Tuesday, 31 May 2011

Checking Effluent from the Bottling Plant

Polycarbonate bottle washing requires much less causticity than glass bottle washing.  Having said that, there are various maintenance processes in the bottling plant that require stronger chemicals, such as CIP processes, descaling and deep disinfection.  The effluent from the bottling plant can therefore have lower pH or higher content of oxidising disinfectants than normal during these maintenance operations.  Typical acids used in descaling operations are phosphoric and nitric.  Apart from personnel safety issues in handling these chemicals, the effluent from these processes needs careful monitoring.  Some effluent is collected in an independent effluent treatment plant, other effluent goes directly into the public sewer system and some effluent is discharged on to land or into ponds.  In each case, the pH needs to be monitored, particularly if discharge is on to land or into ponds.

The disinfectant mainly used in the bottling plant is peracetic acid.  This will eventually degrade to vinegar and water, but this can take some time.  All effluents will have been greatly diluted, for example peracetic acid is delivered mainly as a 5% solution and this is then diluted to a use concentration of about 0.1%.  However it is still necessary to monitor the oxidising content of effluent, particularly if dosed into a pond.  This may be done by measuring the oxidation-reduction potential of the water.  Some effluent will actually benefit pond life, for example disinfectants based on hydrogen peroxide degrade to oxygen and water.  However, the oxidising potential must still be monitored.  ORP meters will measure a voltage related to the oxidising potential in the water.  Extremely low voltage readings are undesirable because this indicates thet the water is becoming stagnant, whereas readings above 700mV are unsafe for aquatic life because of the high oxidising content.   Combination meters measuring pH and oxidation-reduction potential are available from several suppliers.  

Wednesday, 18 May 2011

Water-Cooler Tap Contamination

A recent survey of mains-fed water coolers in several premises (see earlier blog) has shown that microbial contamination of the inside of taps is considerable, even a short time after a sanitising service visit.  This is particularly acute with high-use coolers in public areas such as schools and hospitals.  In some cases the insides of the taps were colonised with the opportunist pathogen Pseudomonas aeruginosa.  Whereas, healthy users would not necessarily be harmed, those with compromised immune systems may well be affected.  This may be critical in certain hospital departments.

Although the recommendation to spray the insides of the taps regularly with a disinfectant spray, such as hydrogen peroxide, may well alleviate the problem temporarily, the re-contamination is likely to occur rapidly.  An earlier blog describes the use of anti-microbial surface treatment to provide a longer-lasting disinfectant or bacteriostatic effect in several applications.

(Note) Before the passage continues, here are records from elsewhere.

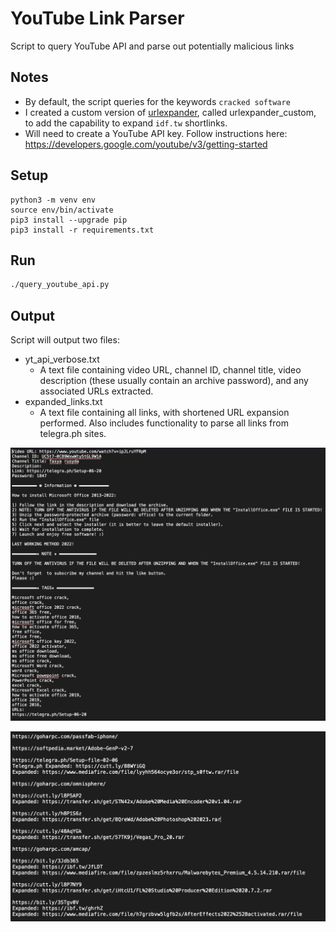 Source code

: # YouTube Link Parser
Script to query YouTube API and parse out potentially malicious links

## Notes
- By default, the script queries for the keywords `cracked software`
- I created a custom version of [urlexpander](https://github.com/SMAPPNYU/urlExpander), called urlexpander_custom, to add the capability to expand `idf.tw` shortlinks.
- Will need to create a YouTube API key. Follow instructions here: https://developers.google.com/youtube/v3/getting-started


## Setup

```
python3 -m venv env
source env/bin/activate
pip3 install --upgrade pip
pip3 install -r requirements.txt
```

## Run

```bash
./query_youtube_api.py
```

## Output

Script will output two files:
  - yt_api_verbose.txt
    - A text file containing video URL, channel ID, channel title, video description (these usually contain an archive password), and any associated URLs extracted.
  - expanded_links.txt
    - A text file containing all links, with shortened URL expansion performed. Also includes functionality to parse all links from telegra.ph sites.
  
![Example yt_api_verbose.txt](verbose_output.png)

![Example expanded_links.txt](expanded_output.png)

Application of sprays which provide a long-lasting anti-microbial effect inside cooler taps is now possible.  These sprays are taint-free and safe for use on water contact surfaces.  However, further work is required to establish the efficiency in use of these sprays, for example, how long-lasting are they, does the applied spray need to dry out inside the tap, how much is flushed out when the tap is used again and how much could end up in the water to be drunk?  We know more about peroxide sprays, which are also taint-free and harmless in the water (peroxide is sometimes used to purify water), so that more work needs to be done with the new anti-microbial sprays that have recently appeared on the market.